Ia lalu beringsut dari tempat duduknya, kemudian berlutut di depanku dan menggenggam tanganku. Aku hendak menarik tanganku karena kaget, tetapi ia mencengkeram kedua tanganku erat-erat. "Apa-apaan ini—"

"Aku tidak membenci Takane!" tegasnya sambil menatapku lekat-lekat, dan bisa dibayangkan saat ini aku bisa saja pingsan, tetapi tatapan Haruka seakan-akan memberiku kekuatan untuk tetap bangun. "Meskipun kau berubah, aku tidak akan membenci Takane, karena aku menyukai Takane." ia tersenyum tulus, dan wajahku langsung memerah seperti tomat.

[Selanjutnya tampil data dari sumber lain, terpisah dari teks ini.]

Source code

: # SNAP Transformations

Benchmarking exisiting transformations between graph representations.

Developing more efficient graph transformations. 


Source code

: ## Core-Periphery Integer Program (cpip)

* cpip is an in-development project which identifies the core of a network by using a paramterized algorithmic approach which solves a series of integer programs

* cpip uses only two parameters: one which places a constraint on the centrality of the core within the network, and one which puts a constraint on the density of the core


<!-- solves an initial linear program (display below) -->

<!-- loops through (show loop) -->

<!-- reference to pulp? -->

"HAH?" pekikku kaget, kemudian Haruka membantuku berdiri. Sekarang aku bisa melihat dengan jelas kalau Haruka itu jauh lebih tinggi daripada aku. Sekarang jantungku berdebar tak terkendali, dan rasanya aku tidak bisa menatap mata Haruka lama-lama, jadi aku hanya bisa menatap dadanya dan memainkan jemariku di belakang punggungku.

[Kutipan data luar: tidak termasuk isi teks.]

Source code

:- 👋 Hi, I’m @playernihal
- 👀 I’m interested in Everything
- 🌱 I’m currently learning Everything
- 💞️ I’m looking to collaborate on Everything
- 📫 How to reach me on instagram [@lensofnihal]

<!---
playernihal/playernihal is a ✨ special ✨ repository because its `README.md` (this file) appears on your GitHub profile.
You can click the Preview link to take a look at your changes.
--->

"Takane juga suka padaku, iya kan?" ia kembali bertanya, entah tiba-tiba kepalaku mengangguk tanpa diperintah.

Haruka POV

"Takane juga suka padaku, iya kan?" aku kembali bertanya, dan ia kembali mengangguk.

Kuulurkan tanganku kepadanya, "Mu-mungkin berjabat tangan tidak akan terlalu berlebihan." aku tergagap, pipiku memerah. Takane langsung meraih tanganku dengan kedua tangannya, mencengkeramnya kuat-kuat. Ia lalu tersenyum, sebersit rona kemerahan terlihat di kedua pipinya. Tiba-tiba ia menarikku, menutup jarak diantara kami berdua, cukup dekat hingga akhirnya bibir kami bersentuhan.

Jantungku berdebar kencang, haaah aku benar-benar gugup, karena sekarang adalah pertama kalinya aku berciuman dengan seorang gadis! Aku hanya membeku disana, tetapi perlahan-lahan aku mulai terbiasa. Kupejamkan mataku, lalu memberanikan diri untuk mulai memeluknya.

Kenjirou POV

Entah apa yang dimiliki kepala sekolah, setiap saat kami berdebat beliau tidak pernah kalah melawanku. Heh, seandainya aku punya kemampuan seperti itu.

Kelas sepertinya sunyi sekali, ah bukankah lebih bagus begitu? Tapi rasanya memang ada yang aneh dengan Takane dan Haruka belakangan ini. Apa mereka sedang bertengkar ya? Wah, jangan-jangan Takane sudah menghancurkan setengah kelasku! Aku mulai panik dan mempercepat langkahku menuju kelas.

Sambil berjinjit, aku membuka pintu kelas dengan perlahan, lalu mendapati pemandangan paling membuat shock seumur hidupku—dua bocah ingusan itu sedang berada di dunia mereka masing-masing. Hampir saja aku memekik karena terkejut, tetapi aku menahan suaraku, aku tidak ingin mengganggu mereka. Pelan-pelan, aku kembali menutup pintu kelas.

"Dasar anak zaman sekarang," gumamku sambil menggeleng "tapi paling tidak, ada sisi baiknya—Haruka ternyata sudah besar." aku terkekeh, kemudian melanjutkan perjalananku ke lab.